When Council Member Rosie Mendez was told about the short time frame groups would have to spend money, she said, "We need to figure out a new system."
Council Member Diana Reyna said the delay in funding is a perpetual problem, and pressure needs to be put on Council Speaker Christine Quinn. "It's a disservice to the communities, both people who use the services and the non-profits that have less time to provide the much-needed services. I hope Council leadership will impose serious deadlines on distributing funding," she said. "Even a good time-table is January."
When asked for a response, Quinn's office only issued the following statement: "In the next few weeks, Public Health Solutions will be conducting a mini-solicitation of groups to ensure that all five boroughs have equitable access to funding. Once that solicitation is complete, we'll be able to allocate funding to qualified organizations."
Housing Works has an idea: For next year (FY 2008 - 2009), City Council should renew for the groups in the Bronx, Queens and Staten Island that scored well enough to receive funding this year. The pot of money should be increased from $2.7 million to $4.2 million (a $1.5 million dollar add) and the extra funds should be used to solicit new providers from all five years boroughs. The same system could be put in place for the next year. Should Council members want a new group from their respective districts to receive funding, the funding levels would need to be increased.
Although many issues were discussed at the health committee hearing on the preliminary budget—from putting fruit in grocery stores to restaurant health inspections to smoking cessation to the excessive number of rats in New York City apartments—HIV prevention was the only topic that came with party favors. When Frieden discussed DOH's record 17,770 condoms distributed in 2007, his aides handed out the new NYC rubbers to all council members, some of whom took multiple handfuls, like Council Members Simcha Felder and John Liu. Liu joked, "I'm going to need more of these."

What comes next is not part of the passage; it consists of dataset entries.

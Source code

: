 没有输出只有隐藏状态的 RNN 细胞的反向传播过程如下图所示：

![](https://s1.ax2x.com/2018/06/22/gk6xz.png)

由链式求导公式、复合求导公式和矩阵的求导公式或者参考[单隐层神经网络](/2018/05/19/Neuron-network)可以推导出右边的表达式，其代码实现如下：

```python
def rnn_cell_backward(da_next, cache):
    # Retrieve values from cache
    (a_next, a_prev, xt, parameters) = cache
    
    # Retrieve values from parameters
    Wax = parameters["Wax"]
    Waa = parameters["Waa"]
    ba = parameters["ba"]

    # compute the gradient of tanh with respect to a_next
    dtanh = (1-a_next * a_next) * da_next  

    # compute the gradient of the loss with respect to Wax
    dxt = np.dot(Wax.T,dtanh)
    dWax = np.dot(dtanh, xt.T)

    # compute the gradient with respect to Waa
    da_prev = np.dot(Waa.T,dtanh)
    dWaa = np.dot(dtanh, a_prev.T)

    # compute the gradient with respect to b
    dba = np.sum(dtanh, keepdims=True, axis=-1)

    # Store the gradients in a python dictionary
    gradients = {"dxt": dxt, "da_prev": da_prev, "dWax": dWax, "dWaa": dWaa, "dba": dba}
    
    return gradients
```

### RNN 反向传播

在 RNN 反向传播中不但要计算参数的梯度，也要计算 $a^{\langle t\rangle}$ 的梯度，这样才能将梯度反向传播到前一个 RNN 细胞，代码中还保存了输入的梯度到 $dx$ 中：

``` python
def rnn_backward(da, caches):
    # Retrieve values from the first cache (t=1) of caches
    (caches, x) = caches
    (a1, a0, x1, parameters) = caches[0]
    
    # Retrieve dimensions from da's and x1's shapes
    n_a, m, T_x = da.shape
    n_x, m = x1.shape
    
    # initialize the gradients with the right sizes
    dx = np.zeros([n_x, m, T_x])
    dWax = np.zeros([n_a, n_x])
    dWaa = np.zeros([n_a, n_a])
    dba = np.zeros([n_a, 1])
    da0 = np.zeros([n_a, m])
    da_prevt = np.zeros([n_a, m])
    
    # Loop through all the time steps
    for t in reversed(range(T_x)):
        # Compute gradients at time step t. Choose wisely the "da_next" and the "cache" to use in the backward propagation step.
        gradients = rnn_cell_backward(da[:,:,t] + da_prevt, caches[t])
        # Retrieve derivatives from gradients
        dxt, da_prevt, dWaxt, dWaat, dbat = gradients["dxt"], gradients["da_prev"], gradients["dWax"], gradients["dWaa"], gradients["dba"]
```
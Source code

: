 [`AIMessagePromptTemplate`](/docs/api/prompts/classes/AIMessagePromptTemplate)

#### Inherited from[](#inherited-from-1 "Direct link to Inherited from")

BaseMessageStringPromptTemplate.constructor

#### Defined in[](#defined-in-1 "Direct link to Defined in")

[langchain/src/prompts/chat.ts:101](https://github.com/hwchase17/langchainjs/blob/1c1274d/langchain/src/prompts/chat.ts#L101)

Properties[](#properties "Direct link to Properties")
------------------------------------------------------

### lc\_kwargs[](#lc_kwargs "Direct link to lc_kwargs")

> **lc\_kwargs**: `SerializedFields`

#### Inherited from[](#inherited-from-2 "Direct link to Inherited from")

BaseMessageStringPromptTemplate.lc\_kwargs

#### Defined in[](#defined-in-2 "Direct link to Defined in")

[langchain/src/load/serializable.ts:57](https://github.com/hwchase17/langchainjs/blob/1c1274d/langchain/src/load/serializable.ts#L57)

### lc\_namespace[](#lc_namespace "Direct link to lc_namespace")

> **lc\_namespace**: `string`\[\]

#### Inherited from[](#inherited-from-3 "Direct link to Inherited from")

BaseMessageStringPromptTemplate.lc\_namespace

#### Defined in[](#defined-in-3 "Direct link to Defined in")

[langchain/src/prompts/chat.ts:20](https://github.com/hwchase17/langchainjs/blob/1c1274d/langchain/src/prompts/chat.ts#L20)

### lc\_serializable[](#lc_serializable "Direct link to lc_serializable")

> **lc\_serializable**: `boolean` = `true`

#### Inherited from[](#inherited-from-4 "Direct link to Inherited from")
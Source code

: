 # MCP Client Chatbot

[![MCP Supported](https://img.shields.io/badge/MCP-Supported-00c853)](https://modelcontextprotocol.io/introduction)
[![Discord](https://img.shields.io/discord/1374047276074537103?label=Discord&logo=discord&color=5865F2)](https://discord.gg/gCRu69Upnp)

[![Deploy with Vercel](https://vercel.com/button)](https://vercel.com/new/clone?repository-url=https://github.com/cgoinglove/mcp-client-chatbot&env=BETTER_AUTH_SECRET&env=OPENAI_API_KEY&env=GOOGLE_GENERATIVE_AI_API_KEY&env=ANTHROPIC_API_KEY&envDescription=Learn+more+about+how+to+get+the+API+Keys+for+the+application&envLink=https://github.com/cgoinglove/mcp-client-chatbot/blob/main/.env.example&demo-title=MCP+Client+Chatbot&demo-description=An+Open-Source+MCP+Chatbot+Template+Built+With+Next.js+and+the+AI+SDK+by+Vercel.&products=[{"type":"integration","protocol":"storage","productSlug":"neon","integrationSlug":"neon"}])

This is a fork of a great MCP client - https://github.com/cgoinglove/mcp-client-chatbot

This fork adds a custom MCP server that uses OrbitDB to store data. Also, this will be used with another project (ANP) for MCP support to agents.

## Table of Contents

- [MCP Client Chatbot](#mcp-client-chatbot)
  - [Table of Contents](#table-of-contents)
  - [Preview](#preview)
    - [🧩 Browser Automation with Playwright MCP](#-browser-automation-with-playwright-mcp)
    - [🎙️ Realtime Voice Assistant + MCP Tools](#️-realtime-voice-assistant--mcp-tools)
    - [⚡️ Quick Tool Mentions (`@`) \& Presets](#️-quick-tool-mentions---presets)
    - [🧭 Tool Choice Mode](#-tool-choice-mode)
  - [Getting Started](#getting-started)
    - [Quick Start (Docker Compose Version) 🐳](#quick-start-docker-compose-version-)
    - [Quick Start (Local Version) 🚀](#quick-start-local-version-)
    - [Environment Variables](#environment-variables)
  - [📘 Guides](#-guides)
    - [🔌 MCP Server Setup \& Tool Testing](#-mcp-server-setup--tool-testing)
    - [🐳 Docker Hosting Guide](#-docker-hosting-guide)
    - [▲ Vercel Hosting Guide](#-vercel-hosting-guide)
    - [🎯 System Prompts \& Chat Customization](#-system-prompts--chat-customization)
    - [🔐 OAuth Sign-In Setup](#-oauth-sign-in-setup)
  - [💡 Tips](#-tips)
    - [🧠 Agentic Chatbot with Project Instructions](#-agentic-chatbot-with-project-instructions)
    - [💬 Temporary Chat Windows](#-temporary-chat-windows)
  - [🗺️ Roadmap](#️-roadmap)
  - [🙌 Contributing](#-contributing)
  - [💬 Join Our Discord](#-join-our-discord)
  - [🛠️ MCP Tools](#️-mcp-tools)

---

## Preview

In all seriousness, Frieden noted that while HIV prevention across the board in New York City has seen improvements—with the number of new AIDS diagnoses decreasing from 4,345 in 2005 to 3,750 in 2007, and new pediatric AIDS cases in 2007 only numbering 2—the increase of sexually transmitted infections among young men who have sex with men is troubling. "It seems that we have an age effect where men who have come of age recently and weren't directly affected by the AIDS epidemic are less likely to use condoms," Frieden said."We've got good HIV treatment, but we need to get the message across differently that treatment is no picnic." New infections among MSM under age 30 have increased by 33 percent during the past six years, according to the DOH, from 374 in 2001 to almost 500 in 2006.
In addition, Frieden said that DOH is looking at ways to spend prevention dollars more effectively. "We're spending a lot of money on prevention, but we're not getting the return we should," he said. He said he welcomed continuing discussion on the issue with the Council and community-based organizations.